Telling the Truth

connecting the dots of my life

Tag: Christian Churches and Politics

What I’m thinking about | 2020 Election

How are you doing today?

I’ve been better. This week is still a roller coaster, though I’ve kept busy with other things than the election. Here’s what I’m thinking about today. (No, the photo above is not a mistake! Read on.)

First, the drama playing out right now is sobering. Am I paying attention? Or am I caught up in the number of votes tallied so far. No matter who is named the next POTUS, this election is as much about us as it is about the candidates. What will that mean for our efforts post-election?

Second, I can’t remember another election in which citizens had to wait in long lines for so many hours to cast their votes. Why weren’t their regular voting places made available? Voter suppression is real. It’s about who’s in power, where you live, the color of your skin, the size of your income and more. All those long lines weren’t just unfortunate realities. Will we ever correct this?

Third, Trump has shown and will keep showing his true colors. Unfortunately, so have many churches that seem wed to Mr. Trump no matter what he does. The slow roll-out of votes and tallies has opened a window to realities I’d rather not hear or see. One of them is the church. What is the church these days? When is a ‘church’ not a church, but a political player with a political agenda?

On Monday of this week I had a routine appointment with my cardiologist. As it happened, he and his associates had just moved out of a wonderful suite of offices in a large hospital. They’re now near the hospital, in what was the chapel for the seminary I served for 28 years. (See above.)

Walking into the front doors was a shock. The beautiful, graceful chapel now had a set of small offices dropped into it. I could see parts of the soaring ceiling, and the top third of the soaring windows that graced each side of the chapel. I couldn’t help tearing up. Nothing was the same.

That night I woke up at about 2am and had a good cry for what was and will never again be. Today, my hope for this election is that we’ll find a way to finally care about who we say we are. One nation under God, with liberty and justice for ALL.

Watching for whatever comes next,
Elouise

© Elouise Renich Fraser, 6 November 2020
Photo found at hippostcard.com

Is Mr. Trump the Problem?

Or is he a convenient and problematic distraction?

After working on An American Lament and reading Howard Thurman’s Jesus and the Disinherited, I can’t in good conscience say Mr. Trump is The Problem. Nor is he the Solution.

Our Problem began the moment white people arrived on these shores, proclaimed this “our” country, and wedded politics with religion.

Yes, we can say this was ‘allowed by law’ back then to explorers of so-called ‘undiscovered’ lands (a figment of the imagination). However, it stretches my imagination to say this means we’re legally a White Country run by and for White People with the occasional Great Exception.

Jesus, like all children of Israel, was one of the Disinherited. He was a man without a country and without the protection of the reigning monarch. When they came for him, he endured a mock trial and was hung on a ‘tree’ with other convicted men.
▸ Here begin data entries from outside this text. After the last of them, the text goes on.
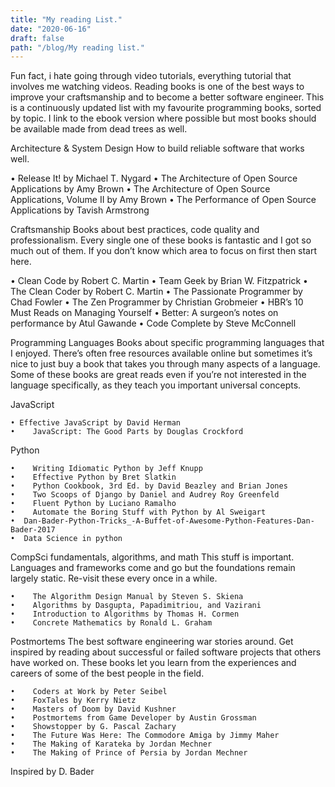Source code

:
 ```yaml
---
title: "My reading List."
date: "2020-06-16"
draft: false
path: "/blog/My reading list."
---
```

 
Fun fact, i hate going through video tutorials, everything tutorial that involves me watching videos.
Reading books is one of the best ways to improve your craftsmanship and to become a better software engineer. This is a continuously updated list with my favourite programming books, sorted by topic. I link to the ebook version where possible but most books should be available made from dead trees as well.

Architecture & System Design
How to build reliable software that works well.

   •	Release It! by Michael T. Nygard
   •	The Architecture of Open Source Applications by Amy Brown
   •	The Architecture of Open Source Applications, Volume II by Amy Brown
   •	The Performance of Open Source Applications by Tavish Armstrong

Craftsmanship
Books about best practices, code quality and professionalism. Every single one of these books is fantastic and I got so much out of them. If you don’t know which area to focus on first then start here.

   •	Clean Code by Robert C. Martin
   •	Team Geek by Brian W. Fitzpatrick
   •	The Clean Coder by Robert C. Martin
   •	The Passionate Programmer by Chad Fowler
   •	The Zen Programmer by Christian Grobmeier
   •	HBR’s 10 Must Reads on Managing Yourself
   •	Better: A surgeon’s notes on performance by Atul Gawande
   •	Code Complete by Steve McConnell

Programming Languages
Books about specific programming languages that I enjoyed. There’s often free resources available online but sometimes it’s nice to just buy a book that takes you through many aspects of a language. Some of these books are great reads even if you’re not interested in the language specifically, as they teach you important universal concepts.

   JavaScript
   ```
   • Effective JavaScript by David Herman
   •	JavaScript: The Good Parts by Douglas Crockford
   ```
   Python
   ```
   •	Writing Idiomatic Python by Jeff Knupp
   •	Effective Python by Bret Slatkin
   •	Python Cookbook, 3rd Ed. by David Beazley and Brian Jones
   •	Two Scoops of Django by Daniel and Audrey Roy Greenfeld
   •	Fluent Python by Luciano Ramalho
   •	Automate the Boring Stuff with Python by Al Sweigart
   •  Dan-Bader-Python-Tricks_-A-Buffet-of-Awesome-Python-Features-Dan-Bader-2017
   •  Data Science in python

   ```
CompSci fundamentals, algorithms, and math
This stuff is important. Languages and frameworks come and go but the foundations remain largely static. Re-visit these every once in a while.
   ```
   •	The Algorithm Design Manual by Steven S. Skiena
   •	Algorithms by Dasgupta, Papadimitriou, and Vazirani
   •	Introduction to Algorithms by Thomas H. Cormen
   •	Concrete Mathematics by Ronald L. Graham
   ```

Postmortems
The best software engineering war stories around. Get inspired by reading about successful or failed software projects that others have worked on. These books let you learn from the experiences and careers of some of the best people in the field.
   ```
   •	Coders at Work by Peter Seibel
   •	FoxTales by Kerry Nietz
   •	Masters of Doom by David Kushner
   •	Postmortems from Game Developer by Austin Grossman
   •	Showstopper by G. Pascal Zachary
   •	The Future Was Here: The Commodore Amiga by Jimmy Maher
   •	The Making of Karateka by Jordan Mechner
   •	The Making of Prince of Persia by Jordan Mechner
```
Inspired by D. Bader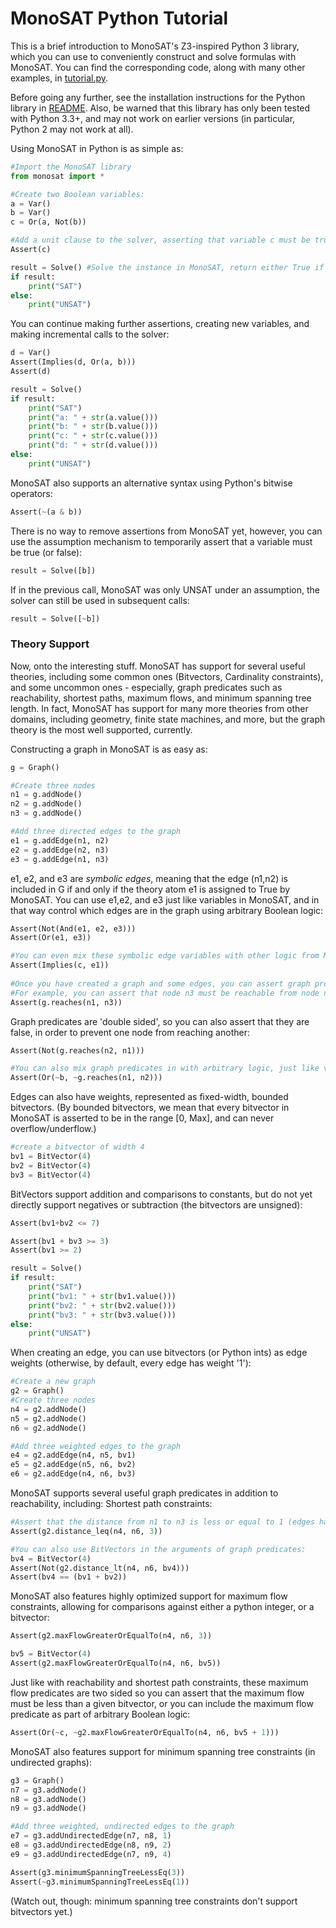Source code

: # MonoSAT Python Tutorial

This is a brief introduction to MonoSAT's Z3-inspired Python 3 library, which you can use to
conveniently construct and solve formulas with MonoSAT. 
You can find the corresponding code, along with many other examples, in [tutorial.py].

Before going any further, see the installation instructions for the Python library in [README].
Also, be warned that this library has only been tested with Python 3.3+, and may not work on earlier
versions (in particular, Python 2 may not work at all).

Using MonoSAT in Python is as simple as:
```py
#Import the MonoSAT library
from monosat import *

#Create two Boolean variables:
a = Var() 
b = Var() 
c = Or(a, Not(b)) 

#Add a unit clause to the solver, asserting that variable c must be true
Assert(c)

result = Solve() #Solve the instance in MonoSAT, return either True if the instance is SAT, and False if it is UNSAT
if result:
	print("SAT")
else:
	print("UNSAT")
```
	
You can continue making further assertions, creating new variables, and making incremental calls to the solver:
```py
d = Var()
Assert(Implies(d, Or(a, b)))
Assert(d)

result = Solve()
if result:
	print("SAT")
	print("a: " + str(a.value())) 
	print("b: " + str(b.value()))
	print("c: " + str(c.value()))
	print("d: " + str(d.value()))
else:
	print("UNSAT")
```

MonoSAT also supports an alternative syntax using Python's bitwise operators:
```py
Assert(~(a & b))
```

There is no way to remove assertions from MonoSAT yet, however, you can use the assumption mechanism to
temporarily assert that a variable must be true (or false):
```py
result = Solve([b])
```

If in the previous call, MonoSAT was only UNSAT under an assumption, the solver can still be used in subsequent calls:
```py
result = Solve([~b])
```

### Theory Support
 
Now, onto the interesting stuff. 
MonoSAT has support for several useful theories, including some common ones (Bitvectors, Cardinality constraints), 
and some uncommon ones - especially, graph predicates such as reachability, shortest paths, maximum flows, and minimum spanning tree length.
In fact, MonoSAT has support for many more theories from other domains, including geometry, finite state machines, and more, but the graph theory is the most well supported, currently.

Constructing a graph in MonoSAT is as easy as:
```py
g = Graph()

#Create three nodes
n1 = g.addNode()
n2 = g.addNode()
n3 = g.addNode()

#Add three directed edges to the graph
e1 = g.addEdge(n1, n2) 
e2 = g.addEdge(n2, n3) 
e3 = g.addEdge(n1, n3)
```

e1, e2, and e3 are *symbolic edges*, meaning that the edge (n1,n2) is included in G if and only if the
theory atom e1 is assigned to True by MonoSAT.
You can use e1,e2, and e3 just like variables in MonoSAT, and in that way control which edges are in the graph
using arbitrary Boolean logic:
```py
Assert(Not(And(e1, e2, e3)))
Assert(Or(e1, e3))

#You can even mix these symbolic edge variables with other logic from MonoSAT
Assert(Implies(c, e1)) 
 
#Once you have created a graph and some edges, you can assert graph properties about that graph:
#For example, you can assert that node n3 must be reachable from node n1, in g
Assert(g.reaches(n1, n3))
```

Graph predicates are 'double sided', so you can also assert that they are false, in order to 
prevent one node from reaching another:
```py
Assert(Not(g.reaches(n2, n1)))

#You can also mix graph predicates in with arbitrary logic, just like variables and edges
Assert(Or(~b, ~g.reaches(n1, n2)))
```

Edges can also have weights, represented as fixed-width, bounded bitvectors.
(By bounded bitvectors, we mean that every bitvector in MonoSAT is asserted to 
be in the range [0, Max], and can never overflow/underflow.)
```py
#create a bitvector of width 4
bv1 = BitVector(4)
bv2 = BitVector(4)
bv3 = BitVector(4)
```

BitVectors support addition and comparisons to constants, but do not yet directly support negatives 
or subtraction (the bitvectors are unsigned):
```py
Assert(bv1+bv2 <= 7)

Assert(bv1 + bv3 >= 3)
Assert(bv1 >= 2)

result = Solve()
if result:
	print("SAT")
	print("bv1: " + str(bv1.value())) 
	print("bv2: " + str(bv2.value()))
	print("bv3: " + str(bv3.value()))
else:
	print("UNSAT")
```

When creating an edge, you can use bitvectors (or Python ints) as edge weights (otherwise, by default, every edge has weight '1'):
```py
#Create a new graph
g2 = Graph()
#Create three nodes
n4 = g2.addNode()
n5 = g2.addNode()
n6 = g2.addNode()

#Add three weighted edges to the graph
e4 = g2.addEdge(n4, n5, bv1) 
e5 = g2.addEdge(n5, n6, bv2) 
e6 = g2.addEdge(n4, n6, bv3)
```

MonoSAT supports several useful graph predicates in addition to reachability, including:
Shortest path constraints:
```py
#Assert that the distance from n1 to n3 is less or equal to 1 (edges have default weights of 1)
Assert(g2.distance_leq(n4, n6, 3)) 

#You can also use BitVectors in the arguments of graph predicates:
bv4 = BitVector(4)
Assert(Not(g2.distance_lt(n4, n6, bv4)))
Assert(bv4 == (bv1 + bv2))
```

MonoSAT also features highly optimized support for maximum flow constraints, allowing for comparisons against either a python integer, or a bitvector:
```py
Assert(g2.maxFlowGreaterOrEqualTo(n4, n6, 3))

bv5 = BitVector(4)
Assert(g2.maxFlowGreaterOrEqualTo(n4, n6, bv5))
```

Just like with reachability and shortest path constraints, these maximum flow predicates are two sided
so you can assert that the maximum flow must be less than a given bitvector, or you can include the
maximum flow predicate as part of arbitrary Boolean logic:
```py
Assert(Or(~c, ~g2.maxFlowGreaterOrEqualTo(n4, n6, bv5 + 1)))
```
	
MonoSAT also features support for minimum spanning tree constraints (in undirected graphs):
```py
g3 = Graph()
n7 = g3.addNode()
n8 = g3.addNode()
n9 = g3.addNode()

#Add three weighted, undirected edges to the graph
e7 = g3.addUndirectedEdge(n7, n8, 1) 
e8 = g3.addUndirectedEdge(n8, n9, 2) 
e9 = g3.addUndirectedEdge(n7, n9, 4)

Assert(g3.minimumSpanningTreeLessEq(3))
Assert(~g3.minimumSpanningTreeLessEq(1))
```

(Watch out, though: minimum spanning tree constraints don't support bitvectors yet.)


[tutorial.py]: examples/python/tutorial.py
[README]: README.md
This scenario has been played out over and over in the history of slavery in the USA.

Today, many white citizens claim to be following Jesus and following Mr. Trump. Yet choosing to serve both is not an option.

Nor is it about which party we choose to follow. We can no more ‘follow’ a party than we can ‘follow’ Mr. Trump or any other POTUS. Not if we say we’re following Jesus of Nazareth. Though we vote, we aren’t pledging allegiance to the winner. Our allegiance is already clear.

Unfortunately, the white Christian church has too often chosen to follow and actively support those with Presidential Power. Though there are remarkable exceptions, they haven’t become the rule. Instead, many white churches have retained the name “Christian” while marching to the drumbeat of politicians, big donors, and fat endowments.

Howard Thurman argues that each Christian church (of any color or ethnicity) must be the one place in life where privileged and underprivileged persons work together. Not on great projects, but to ensure an environment that supports fellowship between the so-called privileged and the underprivileged. Not a program here and there, but the kind of everyday fellowship that produces “a sense of mutual worth and value.” On both sides.

I can’t help thinking about programs such as AA or AlAnon. Places where each member is considered worthy and valuable. Not because each member is herded through a process, but because, in Thurman’s words, it’s “a real situation, natural, free” (p. 88).

A tall order for any church, regardless of its membership.

Happy Monday, and thanks for reading!